Salom Rizk (also known as Sam Risk; born 15 December 1908 in Ottoman Syria, died 22 October 1973 in Silver Spring, Maryland) was a Syrian-American author, best known for his 1943 immigrant autobiography, Syrian Yankee, perhaps the best-known piece of Arab American literature in the middle part of the century.[1] The book has been called "a classic of the immigrant biography genre",[2] especially for the way Rizk's story portrays the American Dream[3] and the virtues of cultural assimilation[4] at the expense of his home country, which he finds loathsome when he returns for a visit.[5] Rizk became well known enough that Reader's Digest sponsored him on a lecture tour around the United States as "the quintessential American immigrant".[6] He also sponsored a drive for the Save the Children Federation, using advertisements in such magazines as Boys' Life to request families send their extra pencils, so that these could be donated to needy school-children around the world as a way of promoting freedom and democracy and fighting tyranny.[7]

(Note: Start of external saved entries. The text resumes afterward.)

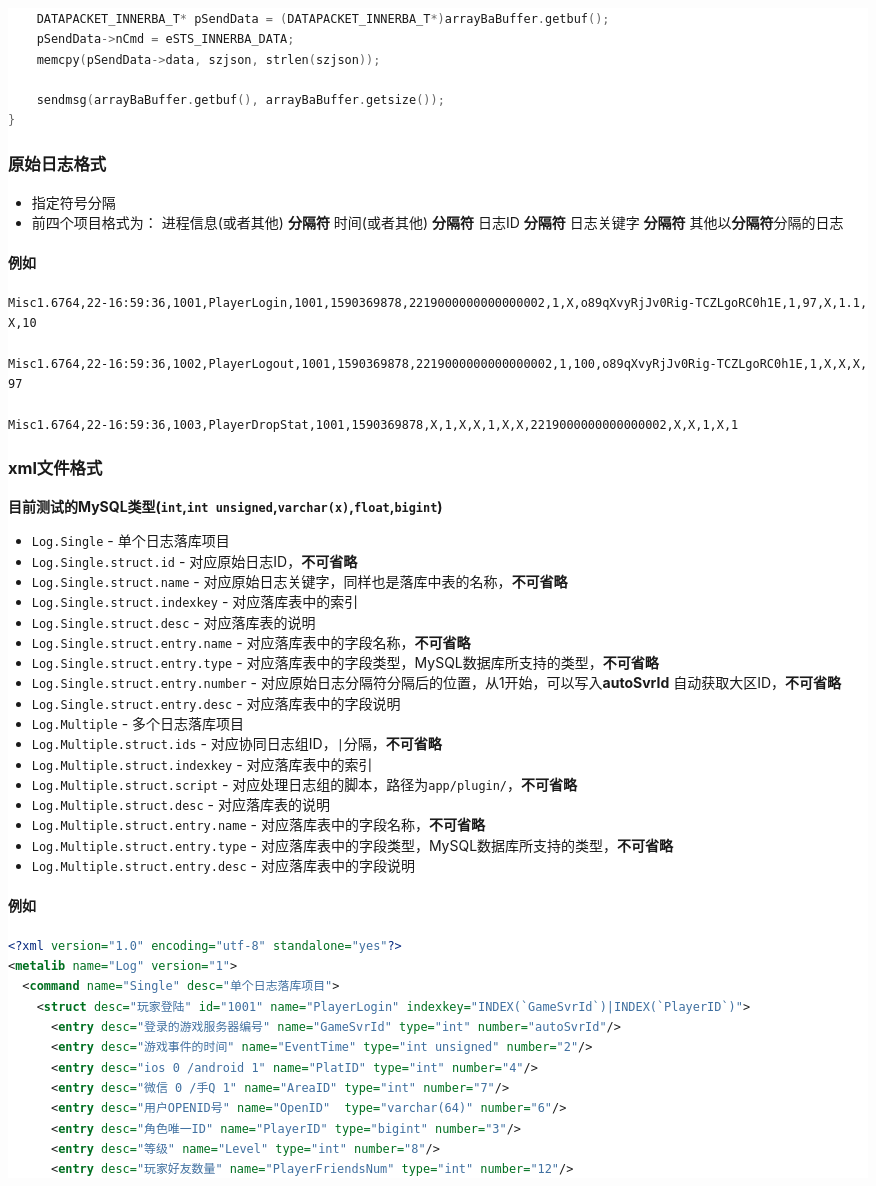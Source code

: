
 ```c++
	DATAPACKET_INNERBA_T* pSendData = (DATAPACKET_INNERBA_T*)arrayBaBuffer.getbuf();
	pSendData->nCmd = eSTS_INNERBA_DATA;
	memcpy(pSendData->data, szjson, strlen(szjson));

	sendmsg(arrayBaBuffer.getbuf(), arrayBaBuffer.getsize());
}
```

### 原始日志格式

* 指定符号分隔
* 前四个项目格式为：
进程信息(或者其他) **分隔符** 时间(或者其他) **分隔符** 日志ID **分隔符** 日志关键字 **分隔符** 其他以**分隔符**分隔的日志

#### 例如

```text
Misc1.6764,22-16:59:36,1001,PlayerLogin,1001,1590369878,2219000000000000002,1,X,o89qXvyRjJv0Rig-TCZLgoRC0h1E,1,97,X,1.1,X,10

Misc1.6764,22-16:59:36,1002,PlayerLogout,1001,1590369878,2219000000000000002,1,100,o89qXvyRjJv0Rig-TCZLgoRC0h1E,1,X,X,X,97

Misc1.6764,22-16:59:36,1003,PlayerDropStat,1001,1590369878,X,1,X,X,1,X,X,2219000000000000002,X,X,1,X,1
```

### xml文件格式

**目前测试的MySQL类型(`int`,`int unsigned`,`varchar(x)`,`float`,`bigint`)**

* `Log.Single` - 单个日志落库项目
* `Log.Single.struct.id` - 对应原始日志ID，**不可省略**
* `Log.Single.struct.name` - 对应原始日志关键字，同样也是落库中表的名称，**不可省略**
* `Log.Single.struct.indexkey` - 对应落库表中的索引
* `Log.Single.struct.desc` - 对应落库表的说明
* `Log.Single.struct.entry.name` - 对应落库表中的字段名称，**不可省略**
* `Log.Single.struct.entry.type` - 对应落库表中的字段类型，MySQL数据库所支持的类型，**不可省略**
* `Log.Single.struct.entry.number` - 对应原始日志分隔符分隔后的位置，从1开始，可以写入**autoSvrId** 自动获取大区ID，**不可省略**
* `Log.Single.struct.entry.desc` - 对应落库表中的字段说明
* `Log.Multiple` - 多个日志落库项目
* `Log.Multiple.struct.ids` - 对应协同日志组ID，`|`分隔，**不可省略**
* `Log.Multiple.struct.indexkey` - 对应落库表中的索引
* `Log.Multiple.struct.script` - 对应处理日志组的脚本，路径为`app/plugin/`，**不可省略**
* `Log.Multiple.struct.desc` - 对应落库表的说明
* `Log.Multiple.struct.entry.name` - 对应落库表中的字段名称，**不可省略**
* `Log.Multiple.struct.entry.type` - 对应落库表中的字段类型，MySQL数据库所支持的类型，**不可省略**
* `Log.Multiple.struct.entry.desc` - 对应落库表中的字段说明

#### 例如

```xml
<?xml version="1.0" encoding="utf-8" standalone="yes"?>
<metalib name="Log" version="1">
  <command name="Single" desc="单个日志落库项目">
    <struct desc="玩家登陆" id="1001" name="PlayerLogin" indexkey="INDEX(`GameSvrId`)|INDEX(`PlayerID`)">
      <entry desc="登录的游戏服务器编号" name="GameSvrId" type="int" number="autoSvrId"/>
      <entry desc="游戏事件的时间" name="EventTime" type="int unsigned" number="2"/>
      <entry desc="ios 0 /android 1" name="PlatID" type="int" number="4"/>
      <entry desc="微信 0 /手Q 1" name="AreaID" type="int" number="7"/>
      <entry desc="用户OPENID号" name="OpenID"  type="varchar(64)" number="6"/>
      <entry desc="角色唯一ID" name="PlayerID" type="bigint" number="3"/>
      <entry desc="等级" name="Level" type="int" number="8"/>
      <entry desc="玩家好友数量" name="PlayerFriendsNum" type="int" number="12"/>
```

  1. ^ Waïl S. Hassan, Immigrant Narratives: Orientalism and Cultural Translation in Arab American and Arab British Literature. Oxford University Press, 2011. Pp. 100-111.
  2. ^ Tanyss Ludescher, "From Nostalgia to Critique: An Overview of Arab American Literature", MELUS 31.4 (2006): 93-114.
  3. ^ Sacvan Bercovitch, Cyrus Patell, The Cambridge History of American Literature: Prose Writing, 1910-1950, Cambridge University Press, 2002. p.522.
  4. ^ Elmaz Abinader, "Children of al-Mahjar: Arab American Literature Spans a Century" Archived 2011-07-24 at the Wayback Machine, 2000; accessed 17 July 2010
  5. ^ Pauline Kaldas, Khaled Mattawa, "Introduction", Dinarzad's Children: An Anthology of Contemporary Arab American Fiction, University of Arkansas Press, 2009. pp.xvi, xviii.
  6. ^ Gregory Orfalea, The Arab Americans: A History, Interlink Books, 2006. pp.50, 60, 69.
  7. ^ e.g.,"Pencils Speak Democracy", in Boys' Life Dec 1953, p.67. (accessed via Google Book search, 17 July 2010)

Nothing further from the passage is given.